Only changing the density in the parameters of the HJC model of coal was carried out for many numerical simulation tests, and finally the density with better effect was selected as 1570 kg∙m⁻³.

Modeling

Refer to Table 2 for the rigid body model parameters of the impact bar.

Table 2 The rigid body model parameters.

The units of the physical quantities used in the LS_DYNA program simulation is shown in Table 3.

Table 3 The units of the physical quantities.

The model size considers the following conditions: the ratio of the rigid bar to the coal mass is 0.1, the size of the coal sample used in the general experiment is 5 cm, and the computing power of the computer. The model was established with the following: a cubic shape of a coal mass with a side length of 50 cm, and a cylindrical impact bar with a diameter of 5 cm and height of 5 cm. The impact bar was located at the center of the top surface of the coal mass and vertical to the top surface. The longitudinal section passed through the central axis of the coal mass, vertical to the Y-axis, and the cross section was vertical to the Z-axis and 4.5 cm high. The radial line was the intersection of the cross section and the longitudinal section. The radial line, central axis cross section and longitudinal section of the coal mass on the model are shown in Fig. 1.

Figure 1

The model schematic diagram.

The coal mass bottom plane set the vertical displacement constraint and the boundary condition without reflection. The model adopted the three-dimensional solid element (Solid164). The impact bar adopted the rigid body material model, and the coal mass was established by the HJC material model. The models were all meshed by the hexagonal mapping method, and the meshing of the coal mass was refined. Refer to the speed in the SHPB experiment, after many simulation tests, and finally select a representative impact bar speed. The dynamic response characteristics of the impact bar impacting the coal mass at speeds of 1 m/s, 4 m/s, 10 m/s, 20 m/s, 30 m/s, 50 m/s, and 100 m/s were simulated.

After the above conditions are set step by step, the different speeds of the impact bar are given for numerical calculation. After the numerical simulation calculation starts, the impact bar will impact the coal mass at the given speed.
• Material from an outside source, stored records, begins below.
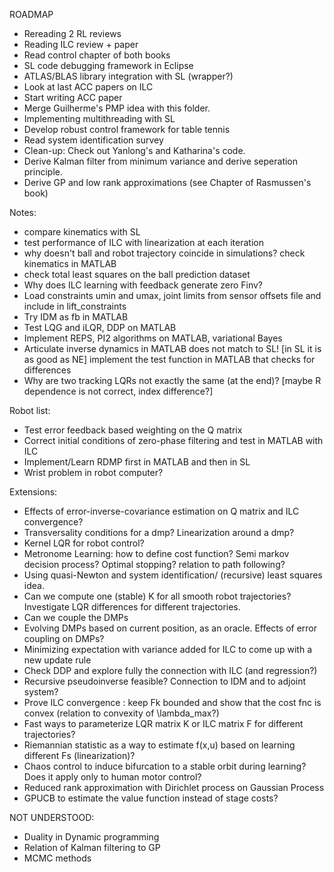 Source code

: ROADMAP

- Rereading 2 RL reviews
- Reading ILC review + paper
- Read control chapter of both books
- SL code debugging framework in Eclipse
- ATLAS/BLAS library integration with SL (wrapper?)
- Look at last ACC papers on ILC
- Start writing ACC paper
- Merge Guilherme's PMP idea with this folder.
- Implementing multithreading with SL
- Develop robust control framework for table tennis
- Read system identification survey
- Clean-up: Check out Yanlong's and Katharina's code.
- Derive Kalman filter from minimum variance and derive seperation principle.
- Derive GP and low rank approximations (see Chapter of Rasmussen's book)

Notes:
- compare kinematics with SL
- test performance of ILC with linearization at each iteration
- why doesn't ball and robot trajectory coincide in simulations? check kinematics in MATLAB
- check total least squares on the ball prediction dataset
- Why does ILC learning with feedback generate zero Finv?
- Load constraints umin and umax, joint limits from sensor offsets file and include in lift_constraints
- Try IDM as fb in MATLAB
- Test LQG and iLQR, DDP on MATLAB
- Implement REPS, PI2 algorithms on MATLAB, variational Bayes
- Articulate inverse dynamics in MATLAB does not match to SL! [in SL it is as good as NE]
implement the test function in MATLAB that checks for differences
- Why are two tracking LQRs not exactly the same (at the end)? 
  [maybe R dependence is not correct, index difference?]

Robot list:
- Test error feedback based weighting on the Q matrix
- Correct initial conditions of zero-phase filtering and test in MATLAB with ILC
- Implement/Learn RDMP first in MATLAB and then in SL
- Wrist problem in robot computer?

Extensions:
- Effects of error-inverse-covariance estimation on Q matrix and ILC convergence?
- Transversality conditions for a dmp? Linearization around a dmp?
- Kernel LQR for robot control? 
- Metronome Learning: how to define cost function? Semi markov decision process? Optimal stopping?
  relation to path following?
- Using quasi-Newton and system identification/ (recursive) least squares idea.
- Can we compute one (stable) K for all smooth robot trajectories? 
  Investigate LQR differences for different trajectories.
- Can we couple the DMPs
- Evolving DMPs based on current position, as an oracle. Effects of error coupling on DMPs?
- Minimizing expectation with variance added for ILC to come up with a new update rule
- Check DDP and explore fully the connection with ILC (and regression?)
- Recursive pseudoinverse feasible? Connection to IDM and to adjoint system?
- Prove ILC convergence : keep Fk bounded and show that the cost fnc is convex 
  (relation to convexity of \lambda_max?)
- Fast ways to parameterize LQR matrix K or ILC matrix F for different trajectories?
- Riemannian statistic as a way to estimate f(x,u) based on learning different Fs (linearization)?
- Chaos control to induce bifurcation to a stable orbit during learning? Does it apply only to human 
  motor control?
- Reduced rank approximation with Dirichlet process on Gaussian Process
- GPUCB to estimate the value function instead of stage costs?

NOT UNDERSTOOD:
- Duality in Dynamic programming
- Relation of Kalman filtering to GP 
- MCMC methods
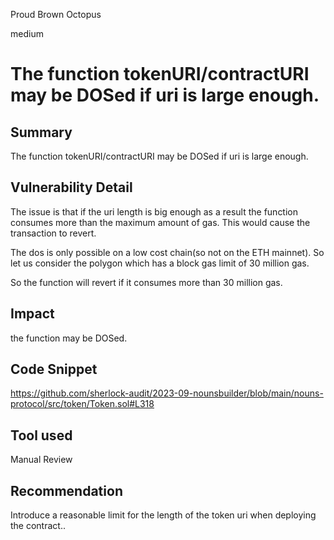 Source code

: Proud Brown Octopus

medium

# The  function tokenURI/contractURI may be DOSed if uri is large enough.

## Summary
The  function tokenURI/contractURI may be DOSed if uri is large enough.

## Vulnerability Detail
The issue is that if the uri length is big enough as a result the function consumes more than the maximum amount of gas. This would cause the transaction to revert.

The dos is only possible on a low cost chain(so not on the ETH mainnet). So let us consider the polygon which has a block gas limit of 30 million gas.  

So the function will revert if it consumes more than 30 million gas.

## Impact
the function may be DOSed.
## Code Snippet
https://github.com/sherlock-audit/2023-09-nounsbuilder/blob/main/nouns-protocol/src/token/Token.sol#L318
## Tool used

Manual Review

## Recommendation
Introduce a reasonable limit for the length of the token uri when deploying the contract..

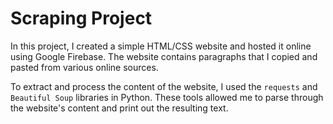 # Scraping Project

In this project, I created a simple HTML/CSS website and hosted it online using Google Firebase. The website contains paragraphs that I copied and pasted from various online sources. 

To extract and process the content of the website, I used the `requests` and `Beautiful Soup` libraries in Python. These tools allowed me to parse through the website's content and print out the resulting text.
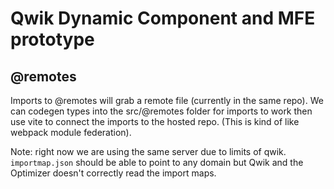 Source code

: # Qwik Dynamic Component and MFE prototype

## @remotes

Imports to @remotes will grab a remote file (currently in the same repo). We can codegen types into the src/@remotes folder for imports to work then use vite to connect the imports to the hosted repo. (This is kind of like webpack module federation).

Note:
right now we are using the same server due to limits of qwik. `importmap.json` should be able to point to any domain but Qwik and the Optimizer doesn't correctly read the import maps.
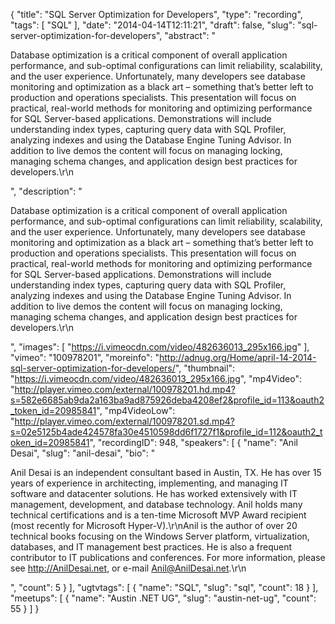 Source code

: {
  "title": "SQL Server Optimization for Developers",
  "type": "recording",
  "tags": [
    "SQL"
  ],
  "date": "2014-04-14T12:11:21",
  "draft": false,
  "slug": "sql-server-optimization-for-developers",
  "abstract": "<p>Database optimization is a critical component of overall application performance, and sub-optimal configurations can limit reliability, scalability, and the user experience. Unfortunately, many developers see database monitoring and optimization as a black art – something that’s better left to production and operations specialists. This presentation will focus on practical, real-world methods for monitoring and optimizing performance for SQL Server-based applications. Demonstrations will include understanding index types, capturing query data with SQL Profiler, analyzing indexes and using the Database Engine Tuning Advisor. In addition to live demos the content will focus on managing locking, managing schema changes, and application design best practices for developers.\r\n</p>",
  "description": "<p>Database optimization is a critical component of overall application performance, and sub-optimal configurations can limit reliability, scalability, and the user experience. Unfortunately, many developers see database monitoring and optimization as a black art – something that’s better left to production and operations specialists. This presentation will focus on practical, real-world methods for monitoring and optimizing performance for SQL Server-based applications. Demonstrations will include understanding index types, capturing query data with SQL Profiler, analyzing indexes and using the Database Engine Tuning Advisor. In addition to live demos the content will focus on managing locking, managing schema changes, and application design best practices for developers.\r\n</p>",
  "images": [
    "https://i.vimeocdn.com/video/482636013_295x166.jpg"
  ],
  "vimeo": "100978201",
  "moreinfo": "http://adnug.org/Home/april-14-2014-sql-server-optimization-for-developers/",
  "thumbnail": "https://i.vimeocdn.com/video/482636013_295x166.jpg",
  "mp4Video": "http://player.vimeo.com/external/100978201.hd.mp4?s=582e6685ab9da2a163ba9ad875926deba4208ef2&profile_id=113&oauth2_token_id=20985841",
  "mp4VideoLow": "http://player.vimeo.com/external/100978201.sd.mp4?s=02e5125b4ade424578fa30e4510598dd6f1727f1&profile_id=112&oauth2_token_id=20985841",
  "recordingID": 948,
  "speakers": [
    {
      "name": "Anil Desai",
      "slug": "anil-desai",
      "bio": "<p>Anil Desai is an independent consultant based in Austin, TX. He has over 15 years of experience in architecting, implementing, and managing IT software and datacenter solutions. He has worked extensively with IT management, development, and database technology. Anil holds many technical certifications and is a ten-time Microsoft MVP Award recipient (most recently for Microsoft Hyper-V).\r\nAnil is the author of over 20 technical books focusing on the Windows Server platform, virtualization, databases, and IT management best practices. He is also a frequent contributor to IT publications and conferences. For more information, please see http://AnilDesai.net, or e-mail Anil@AnilDesai.net.\r\n </p>",
      "count": 5
    }
  ],
  "ugtvtags": [
    {
      "name": "SQL",
      "slug": "sql",
      "count": 18
    }
  ],
  "meetups": [
    {
      "name": "Austin .NET UG",
      "slug": "austin-net-ug",
      "count": 55
    }
  ]
} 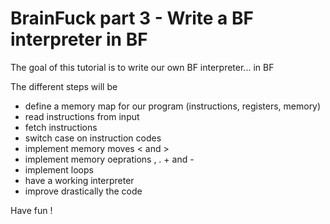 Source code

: # BrainFuck part 3 - Write a BF interpreter in BF

The goal of this tutorial is to write our own BF interpreter... in BF

The different steps will be
* define a memory map for our program (instructions, registers, memory)
* read instructions from input
* fetch instructions
* switch case on instruction codes
* implement memory moves < and >
* implement memory oeprations , . + and -
* implement loops
* have a working interpreter
* improve drastically the code

Have fun !
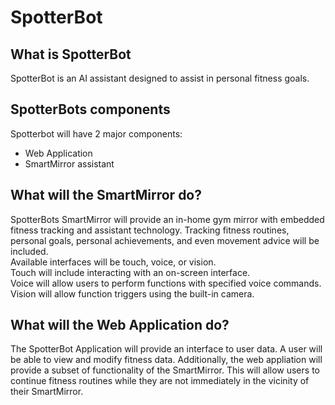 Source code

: # SpotterBot

## What is SpotterBot

SpotterBot is an AI assistant designed to assist in personal fitness goals.


## SpotterBots components

Spotterbot will have 2 major components:
  - Web Application
  - SmartMirror assistant

## What will the SmartMirror do?

SpotterBots SmartMirror will provide an in-home gym mirror with embedded fitness tracking and assistant technology.
Tracking fitness routines, personal goals, personal achievements, and even movement advice will be included.  
Available interfaces will be touch, voice, or vision.  
Touch will include interacting with an on-screen interface.  
Voice will allow users to perform functions with specified voice commands.  
Vision will allow function triggers using the built-in camera.  

## What will the Web Application do?

The SpotterBot Application will provide an interface to user data. A user will be able to view and modify fitness data.
Additionally, the web appliation will provide a subset of functionality of the SmartMirror. 
This will allow users to continue fitness routines while they are not immediately in the vicinity of their SmartMirror.
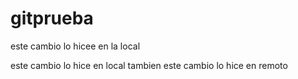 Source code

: # gitprueba

este cambio lo hicee en la local

este cambio lo hice en local tambien
este cambio lo hice en remoto

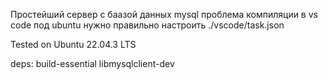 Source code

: Простейший сервер с баазой данных mysql
проблема компиляции в vs code под ubuntu
нужно правильно настроить ./vscode/task.json

Tested on Ubuntu 22.04.3 LTS

deps:
build-essential
libmysqlclient-dev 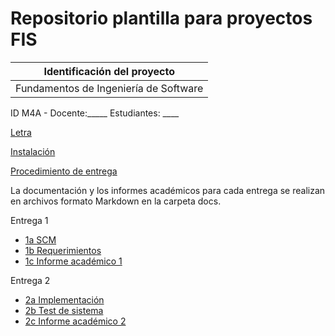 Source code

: # Repositorio plantilla para proyectos FIS

| Identificación del proyecto
|-----------
| Fundamentos de Ingeniería de Software
ID M4A - Docente:_____
Estudiantes: ____

[Letra](letra.md)

[Instalación](install.md)

[Procedimiento de entrega](proc_entrega.md)

La documentación y los informes académicos para cada entrega se realizan en archivos formato Markdown en la carpeta docs.

Entrega 1
* [1a SCM](docs/1a_scm.md)
* [1b Requerimientos](docs/1b_requerimientos.md)
* [1c Informe académico 1](docs/1c_informe_academico_1.md)

Entrega 2
* [2a Implementación](docs/2a_implementacion.md)
* [2b Test de sistema](docs/2b_testsistema.md)
* [2c Informe académico 2](docs/2c_informe_academico_2.md)
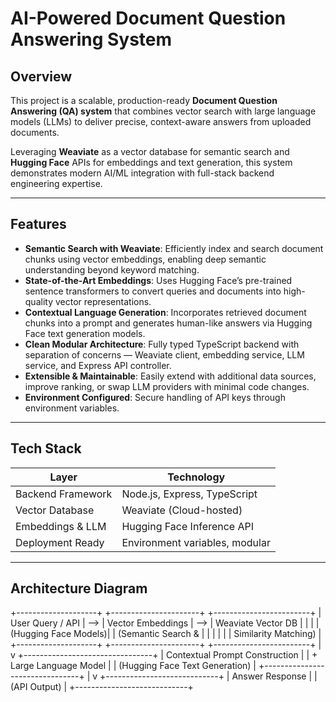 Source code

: # AI-Powered Document Question Answering System

## Overview

This project is a scalable, production-ready **Document Question Answering (QA) system** that combines vector search with large language models (LLMs) to deliver precise, context-aware answers from uploaded documents.

Leveraging **Weaviate** as a vector database for semantic search and **Hugging Face** APIs for embeddings and text generation, this system demonstrates modern AI/ML integration with full-stack backend engineering expertise.

---

## Features

- **Semantic Search with Weaviate**: Efficiently index and search document chunks using vector embeddings, enabling deep semantic understanding beyond keyword matching.
- **State-of-the-Art Embeddings**: Uses Hugging Face’s pre-trained sentence transformers to convert queries and documents into high-quality vector representations.
- **Contextual Language Generation**: Incorporates retrieved document chunks into a prompt and generates human-like answers via Hugging Face text generation models.
- **Clean Modular Architecture**: Fully typed TypeScript backend with separation of concerns — Weaviate client, embedding service, LLM service, and Express API controller.
- **Extensible & Maintainable**: Easily extend with additional data sources, improve ranking, or swap LLM providers with minimal code changes.
- **Environment Configured**: Secure handling of API keys through environment variables.

---

## Tech Stack

| Layer              | Technology                      |
|--------------------|--------------------------------|
| Backend Framework  | Node.js, Express, TypeScript    |
| Vector Database     | Weaviate (Cloud-hosted)         |
| Embeddings & LLM    | Hugging Face Inference API      |
| Deployment Ready    | Environment variables, modular |

---

## Architecture Diagram

+--------------------+     +----------------------+     +------------------------+
|   User Query / API  | --> |   Vector Embeddings   | --> |  Weaviate Vector DB    |
|                    |     |  (Hugging Face Models)|     |  (Semantic Search &    |
|                    |     |                      |     |   Similarity Matching) |
+--------------------+     +----------------------+     +------------------------+
                                      |
                                      v
                      +--------------------------------+
                      |   Contextual Prompt Construction |
                      |       + Large Language Model    |
                      |     (Hugging Face Text Generation) |
                      +--------------------------------+
                                      |
                                      v
                          +----------------------------+
                          |      Answer Response        |
                          |         (API Output)        |
                          +----------------------------+


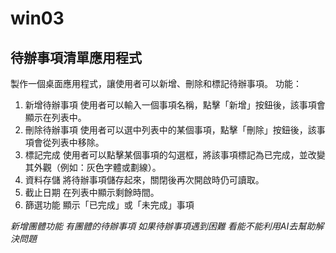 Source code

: # win03
## 待辦事項清單應用程式

製作一個桌面應用程式，讓使用者可以新增、刪除和標記待辦事項。
功能：
1.	新增待辦事項
	使用者可以輸入一個事項名稱，點擊「新增」按鈕後，該事項會顯示在列表中。
2.	刪除待辦事項
	使用者可以選中列表中的某個事項，點擊「刪除」按鈕後，該事項會從列表中移除。
3.	標記完成
	使用者可以點擊某個事項的勾選框，將該事項標記為已完成，並改變其外觀（例如：灰色字體或劃線）。
4.	資料存儲
	將待辦事項儲存起來，關閉後再次開啟時仍可讀取。
5.	截止日期
	在列表中顯示剩餘時間。
6.	篩選功能
  顯示「已完成」或「未完成」事項

*新增團體功能 有團體的待辦事項*
*如果待辦事項遇到困難 看能不能利用AI去幫助解決問題*

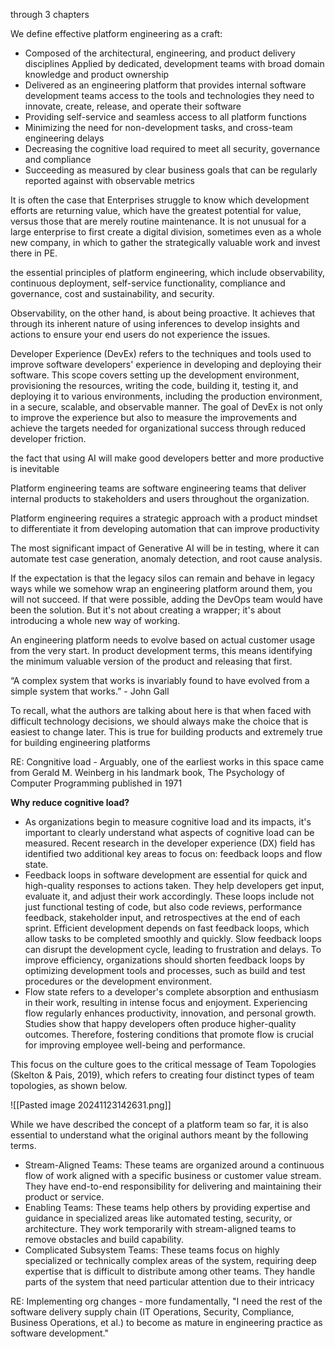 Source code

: through 3 chapters

We define effective platform engineering as a craft:
- Composed of the architectural, engineering, and product delivery disciplines Applied by dedicated, development teams with broad domain knowledge and product ownership
- Delivered as an engineering platform that provides internal software development teams access to the tools and technologies they need to innovate, create, release, and operate their software
- Providing self-service and seamless access to all platform functions
- Minimizing the need for non-development tasks, and cross-team engineering delays
- Decreasing the cognitive load required to meet all security, governance and compliance
- Succeeding as measured by clear business goals that can be regularly reported against with observable metrics

It is often the case that Enterprises struggle to know which development efforts are returning value, which have the greatest potential for value, versus those that are merely routine maintenance. It is not unusual for a large enterprise to first create a digital division, sometimes even as a whole new company, in which to gather the strategically valuable work and invest there in PE.

the essential principles of platform engineering, which include observability, continuous deployment, self-service functionality, compliance and governance, cost and sustainability, and security.

Observability, on the other hand, is about being proactive. It achieves that through its inherent nature of using inferences to develop insights and actions to ensure your end users do not experience the issues.

Developer Experience (DevEx) refers to the techniques and tools used to improve software developers' experience in developing and deploying their software. This scope covers setting up the development environment, provisioning the resources, writing the code, building it, testing it, and deploying it to various environments, including the production environment, in a secure, scalable, and observable manner. The goal of DevEx is not only to improve the experience but also to measure the improvements and achieve the targets needed for organizational success through reduced developer friction.

the fact that using AI will make good developers better and more productive is inevitable

Platform engineering teams are software engineering teams that deliver internal products to stakeholders and users throughout the organization.

Platform engineering requires a strategic approach with a product mindset to differentiate it from developing automation that can improve productivity

The most significant impact of Generative AI will be in testing, where it can automate test case generation, anomaly detection, and root cause analysis.

If the expectation is that the legacy silos can remain and behave in legacy ways while we somehow wrap an engineering platform around them, you will not succeed. If that were possible, adding the DevOps team would have been the solution. But it's not about creating a wrapper; it's about introducing a whole new way of working.

An engineering platform needs to evolve based on actual customer usage from the very start. In product development terms, this means identifying the minimum valuable version of the product and releasing that first.

“A complex system that works is invariably found to have evolved from a simple system that works.” - John Gall

To recall, what the authors are talking about here is that when faced with difficult technology decisions, we should always make the choice that is easiest to change later. This is true for building products and extremely true for building engineering platforms

RE: Congnitive load - Arguably, one of the earliest works in this space came from Gerald M. Weinberg in his landmark book, The Psychology of Computer Programming published in 1971

**Why reduce cognitive load?**
- As organizations begin to measure cognitive load and its impacts, it's important to clearly understand what aspects of cognitive load can be measured. Recent research in the developer experience (DX) field has identified two additional key areas to focus on: feedback loops and flow state.
- Feedback loops in software development are essential for quick and high-quality responses to actions taken. They help developers get input, evaluate it, and adjust their work accordingly. These loops include not just functional testing of code, but also code reviews, performance feedback, stakeholder input, and retrospectives at the end of each sprint. Efficient development depends on fast feedback loops, which allow tasks to be completed smoothly and quickly. Slow feedback loops can disrupt the development cycle, leading to frustration and delays. To improve efficiency, organizations should shorten feedback loops by optimizing development tools and processes, such as build and test procedures or the development environment.
- Flow state refers to a developer's complete absorption and enthusiasm in their work, resulting in intense focus and enjoyment. Experiencing flow regularly enhances productivity, innovation, and personal growth. Studies show that happy developers often produce higher-quality outcomes. Therefore, fostering conditions that promote flow is crucial for improving employee well-being and performance.

This focus on the culture goes to the critical message of Team Topologies (Skelton & Pais, 2019), which refers to creating four distinct types of team topologies, as shown below.

![[Pasted image 20241123142631.png]]


While we have described the concept of a platform team so far, it is also essential to understand what the original authors meant by the following terms.
- Stream-Aligned Teams: These teams are organized around a continuous flow of work aligned with a specific business or customer value stream. They have end-to-end responsibility for delivering and maintaining their product or service. 
- Enabling Teams: These teams help others by providing expertise and guidance in specialized areas like automated testing, security, or architecture. They work temporarily with stream-aligned teams to remove obstacles and build capability. 
- Complicated Subsystem Teams: These teams focus on highly specialized or technically complex areas of the system, requiring deep expertise that is difficult to distribute among other teams. They handle parts of the system that need particular attention due to their intricacy

RE: Implementing org changes - more fundamentally, "I need the rest of the software delivery supply chain (IT Operations, Security, Compliance, Business Operations, et al.) to become as mature in engineering practice as software development."

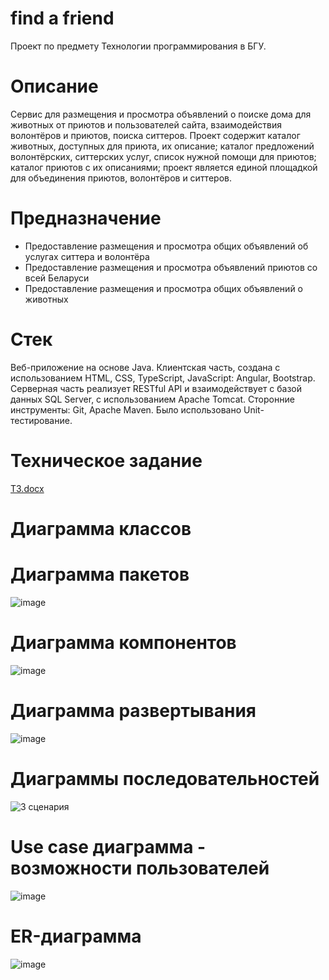 # find a friend
Проект по предмету Технологии программирования в БГУ.

# Описание
Сервис для размещения и просмотра объявлений о поиске дома для животных от приютов и пользователей сайта, взаимодействия волонтёров и приютов, поиска ситтеров.
Проект содержит каталог животных, доступных для приюта, их описание; каталог предложений волонтёрских, ситтерских услуг, список нужной помощи для приютов; каталог приютов с их описаниями; проект является единой площадкой для объединения приютов, волонтёров и ситтеров.

# Предназначение
 - Предоставление размещения и просмотра общих объявлений об услугах ситтера и волонтёра
 - Предоставление размещения и просмотра объявлений приютов со всей Беларуси
 - Предоставление размещения и просмотра общих объявлений о животных

# Стек
Веб-приложение на основе Java.
Клиентская часть, создана с использованием HTML, CSS, TypeScript, JavaScript: Angular, Bootstrap.
Серверная часть реализует RESTful API и взаимодействует с базой данных SQL Server, с использованием Apache Tomcat.
Сторонние инструменты: Git, Apache Maven. Было использовано Unit-тестирование.

# Техническое задание
[ТЗ.docx](https://github.com/ShTatti/find-a-friend/files/11590986/default.docx)

# Диаграмма классов

# Диаграмма пакетов
![image](https://github.com/ShTatti/find-a-friend/assets/66832707/efe4bb15-aad6-4417-99b6-edd5a5d00bc0)

# Диаграмма компонентов
![image](https://github.com/ShTatti/find-a-friend/assets/66832707/59075dcd-cd90-48a2-8bd6-fb93a8ead6b5)

# Диаграмма развертывания
![image](https://github.com/ShTatti/find-a-friend/assets/66832707/f6d270e5-ab42-4214-a539-dcfad3bdeb2c)

# Диаграммы последовательностей
![3 сценария](https://github.com/ShTatti/find-a-friend/assets/66832707/b259dd35-1090-4291-93c5-c91274b8e7b0)

# Use case диаграмма - возможности пользователей
![image](https://github.com/ShTatti/find-a-friend/assets/66832707/23fa7572-d71c-4aaf-9e08-4505a94d11c0)

# ER-диаграмма
![image](https://github.com/ShTatti/find-a-friend/assets/66832707/e052184f-7020-4384-b091-6aa014e55faa)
After the operation is over, the simulation process and related calculation result parameters can be viewed through post-processing.

Mechanism analysis

The kinetic energy of the impact bar equation can be expressed as:

$${E}_{k}=\frac{1}{2}m{v}^{2}=\frac{1}{2}\rho \pi {r}^{2}h{v}^{2}$$

(1)

where \({E}_{k}\), m, v, \(\rho\), r, and h are defined as the kinetic energy, mass, density, radius and height of the impact bar, respectively. The parameters of the impact bar and the impact velocity are substituted into Eq. (1) to obtain the corresponding kinetic energy of the impact bar.

When the impact bar impacts the coal mass, the stress on the coal mass in contact with the impact bar is concentrated, and plastic deformation occurs. The wave impedance (ρc_l) of the plastic coal is smaller than the wave impedance (ρc_e) of the elastic coal, and the velocity of the coal mass particle is expressed as:

$$v=\frac{-\sigma }{\rho c}$$

(2)

Because \(\rho \nu {c}_{1}<\rho \nu {c}_{e}\), the impact stress wave is transmitted and reflected at the interface of the elastic and plastic coal bodies, so the stress behind the direction of propagation of the stress wave is smaller than that at the front, where tensile stress is generated and the coal mass is easily damaged.

Axial and radial stress and strain

The set time for each simulation is 500 μs, and the final effective stress distributions on the longitudinal section at impact bar speeds of 1 m/s, 4 m/s, 10 m/s, 20 m/s, 30 m/s, 50 m/s, and 100 m/s are shown in Fig. 2a–g.

Figure 2

Distribution of the effective stress on the longitudinal section.

When the velocity is greater than 4 m/s, internal damage to the coal mass occurs; when the velocity is greater than 20 m/s, external damage to the coal mass occurs; when the velocity is 100 m/s, the coal mass is seriously damaged. Only the internal damage of the coal mass is analyzed at a speed of 10 m/s, and the severe damage of the coal mass is analyzed at a speed of 100 m/s.

Axial and radial stress and strain distributions at 10 m/s

The dynamic distribution of the axial stress on the longitudinal section of the coal mass at a speed of 10 m/s is shown in Fig. 3. The maximum axial stress is located in the center of the contact surface and exhibits spherical downward propagation. The axial stress is compressive stress in the axial direction. When the axial stress at the apex of the coal mass exceeds the peak value, the axial stress behind the direction of propagation of the axial stress is smaller than that at the front; that is shown in the T area of Fig. 3, where the axial stress becomes tensile stress, and the coal mass is prone to damage. This is consistent with the theoretical analysis.

Figure 3

Dynamic distribution of the axial stress on the longitudinal section at a velocity of 10 m/s.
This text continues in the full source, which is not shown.